When unemployed computer geek Clay Jannon takes on the night shift at Mr. Penumbra's 24-hour bookstore, he soon suspects it is a cover for some other activity, and so the mystery begins. This is a quirky blend of imaginative tecky inventions, such as a Google project to develop a form of renewable energy that runs on hubris (it is not always so easy for a non-tecky reader to know where to draw the line as to what is feasible), and nostalgic harking back to a Lord of the Rings fantasy world. The bookshop is archaic, with shelves ascending into what reminds Clay of the shade cast by dense trees in some magical forest.

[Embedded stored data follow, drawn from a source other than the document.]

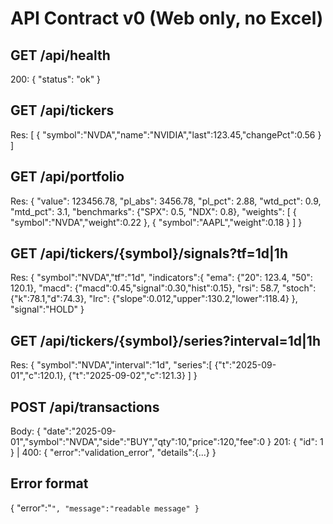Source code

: # API Contract v0 (Web only, no Excel)

## GET /api/health
200: { "status": "ok" }

## GET /api/tickers
Res: [ { "symbol":"NVDA","name":"NVIDIA","last":123.45,"changePct":0.56 } ]

## GET /api/portfolio
Res: {
  "value": 123456.78,
  "pl_abs": 3456.78,
  "pl_pct": 2.88,
  "wtd_pct": 0.9,
  "mtd_pct": 3.1,
  "benchmarks": {"SPX": 0.5, "NDX": 0.8},
  "weights": [ { "symbol":"NVDA","weight":0.22 }, { "symbol":"AAPL","weight":0.18 } ]
}

## GET /api/tickers/{symbol}/signals?tf=1d|1h
Res: {
  "symbol":"NVDA","tf":"1d",
  "indicators":{
    "ema": {"20": 123.4, "50": 120.1},
    "macd": {"macd":0.45,"signal":0.30,"hist":0.15},
    "rsi": 58.7,
    "stoch": {"k":78.1,"d":74.3},
    "lrc": {"slope":0.012,"upper":130.2,"lower":118.4}
  },
  "signal":"HOLD"
}

## GET /api/tickers/{symbol}/series?interval=1d|1h
Res: { "symbol":"NVDA","interval":"1d",
  "series":[ {"t":"2025-09-01","c":120.1}, {"t":"2025-09-02","c":121.3} ] }

## POST /api/transactions
Body: { "date":"2025-09-01","symbol":"NVDA","side":"BUY","qty":10,"price":120,"fee":0 }
201: { "id": 1 }   |   400: { "error":"validation_error", "details":{...} }

## Error format
{ "error":"<code>", "message":"readable message" }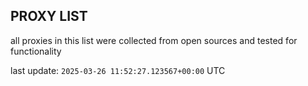 ## PROXY LIST

all proxies in this list were collected from open sources and tested for functionality

last update: `2025-03-26 11:52:27.123567+00:00` UTC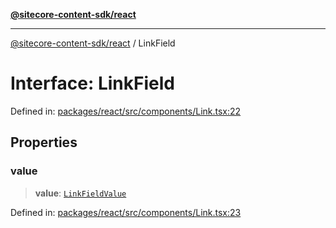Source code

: [**@sitecore-content-sdk/react**](../README.md)

***

[@sitecore-content-sdk/react](../README.md) / LinkField

# Interface: LinkField

Defined in: [packages/react/src/components/Link.tsx:22](https://github.com/Sitecore/xmc-jss-dev/blob/7a47a67fd74bc6693c5676ead90b40a2c3227877/packages/react/src/components/Link.tsx#L22)

## Properties

### value

> **value**: [`LinkFieldValue`](LinkFieldValue.md)

Defined in: [packages/react/src/components/Link.tsx:23](https://github.com/Sitecore/xmc-jss-dev/blob/7a47a67fd74bc6693c5676ead90b40a2c3227877/packages/react/src/components/Link.tsx#L23)
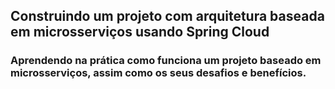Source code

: ## Construindo um projeto com arquitetura baseada em microsserviços usando Spring Cloud

### Aprendendo na prática como funciona um projeto baseado em microsserviços, assim como os seus desafios e benefícios.

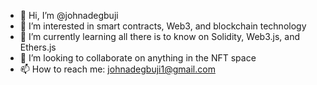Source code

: - 👋 Hi, I’m @johnadegbuji
- 👀 I’m interested in smart contracts, Web3, and blockchain technology
- 🌱 I’m currently learning all there is to know on Solidity, Web3.js, and Ethers.js
- 💞️ I’m looking to collaborate on anything in the NFT space
- 📫 How to reach me: johnadegbuji1@gmail.com

<!---
johnadegbuji/johnadegbuji is a ✨ special ✨ repository because its `README.md` (this file) appears on your GitHub profile.
You can click the Preview link to take a look at your changes.
--->
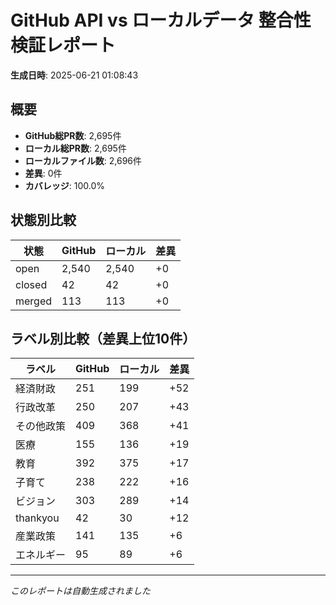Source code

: # GitHub API vs ローカルデータ 整合性検証レポート

**生成日時**: 2025-06-21 01:08:43

## 概要

- **GitHub総PR数**: 2,695件
- **ローカル総PR数**: 2,695件
- **ローカルファイル数**: 2,696件
- **差異**: 0件
- **カバレッジ**: 100.0%

## 状態別比較

| 状態 | GitHub | ローカル | 差異 |
|------|--------|----------|------|
| open | 2,540 | 2,540 | +0 |
| closed | 42 | 42 | +0 |
| merged | 113 | 113 | +0 |

## ラベル別比較（差異上位10件）

| ラベル | GitHub | ローカル | 差異 |
|--------|--------|----------|------|
| 経済財政 | 251 | 199 | +52 |
| 行政改革 | 250 | 207 | +43 |
| その他政策 | 409 | 368 | +41 |
| 医療 | 155 | 136 | +19 |
| 教育 | 392 | 375 | +17 |
| 子育て | 238 | 222 | +16 |
| ビジョン | 303 | 289 | +14 |
| thankyou | 42 | 30 | +12 |
| 産業政策 | 141 | 135 | +6 |
| エネルギー | 95 | 89 | +6 |

---
*このレポートは自動生成されました*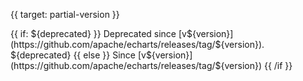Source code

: 
{{ target: partial-version }}

<div class="doc-partial-version">
{{ if: ${deprecated} }}
Deprecated since [v${version}](https://github.com/apache/echarts/releases/tag/${version}). ${deprecated}
{{ else }}
Since [v${version}](https://github.com/apache/echarts/releases/tag/${version})
{{ /if }}
</div>

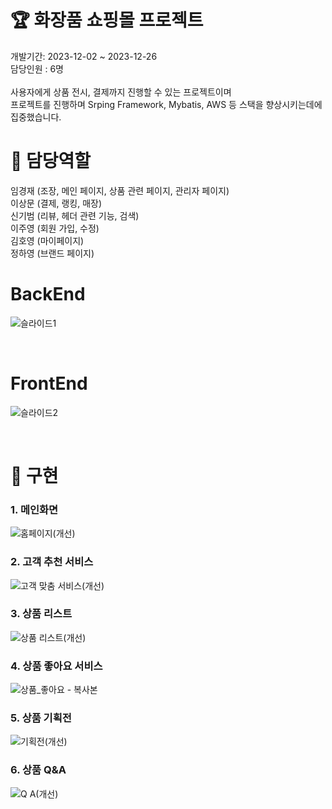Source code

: # :trophy: 화장품 쇼핑몰 프로젝트

개발기간: 2023-12-02 ~ 2023-12-26 <br>
담당인원 : 6명 <br>
<br>
사용자에게 상품 전시, 결제까지 진행할 수 있는 프로젝트이며 <br>
프로젝트를 진행하며 Srping Framework, Mybatis, AWS 등 스택을 향상시키는데에 집중했습니다. <br>

# :memo: 담당역할 
임경재 (조장, 메인 페이지, 상품 관련 페이지, 관리자 페이지) <br>
이상문 (결제, 랭킹, 매장) <br>
신기범 (리뷰, 헤더 관련 기능, 검색) <br>
이주영 (회원 가입, 수정) <br>
김호영 (마이페이지) <br>
정하영 (브랜드 페이지) <br>

# BackEnd
![슬라이드1](https://github.com/EconomyLIM/OliveYoungClone/assets/119987898/144d61a0-a06c-41b9-9798-4828bd8b5f6c)

<br>

# FrontEnd
![슬라이드2](https://github.com/EconomyLIM/OliveYoungClone/assets/119987898/b1bf898c-3559-4b64-ae34-5912afb807f8)

<br>

# :hammer: 구현

### 1. 메인화면
![홈페이지(개선)](https://github.com/EconomyLIM/OliveYoungClone/assets/119987898/6de45d93-c85f-436d-b032-f0e08e8df510)
<br>

### 2. 고객 추천 서비스
![고객 맞춤 서비스(개선)](https://github.com/EconomyLIM/OliveYoungClone/assets/119987898/e378c46b-3931-4a93-822c-20e4b4901697)
<br>

### 3. 상품 리스트
![상품 리스트(개선)](https://github.com/EconomyLIM/OliveYoungClone/assets/119987898/00142646-d82e-494c-84ee-cf5fcee477a6)
<br>

### 4. 상품 좋아요 서비스
![상품_좋아요 - 복사본](https://github.com/EconomyLIM/OliveYoungClone/assets/119987898/2a5224ec-4852-4229-a865-fe21cf41eca8)
<br>

### 5. 상품 기획전
![기획전(개선)](https://github.com/EconomyLIM/OliveYoungClone/assets/119987898/1d00f8ca-8887-4568-8091-c64dd5ea840f)
<br>

### 6. 상품 Q&A
![Q A(개선)](https://github.com/EconomyLIM/OliveYoungClone/assets/119987898/9e5d5030-8e21-463a-a3c6-31b1ed37db18)
<br>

Apart from a highly creative imagination, Robin Sloan writes with continual quick-fire touches of humour. Still unsure as to whether I could cope with what I suspected was intended for a 20-something male computer geek readership, I was won over early on by the image of the aged Penumbra tottering to the solid shop-front desk, "you could probably defend it for days in the event of a siege from the shelves".
Despite my admiration for all this, I fear that it could not sustain my interest. The main characters are two-dimensional, the explanations often tedious, the writing-style too often banal, the basic mystery ludicrous, the denouement which I cannot reveal a bit of a corny cop-out. I only read to the end for the sake of a book group meeting which included a skype chat with the author- a charming and humorous man with a very positive attitude to life.
I could have done with more of the occasional original insights such as that, "we imagine things based on what we already know and we run out of analogies in the thirty-first century."
So, I am torn over my assessment of a work that is original and funny in parts, yet also has a juvenile quality, an implausible non-mystery at its heart (try explaining it to someone!) and some dull passages to wade through.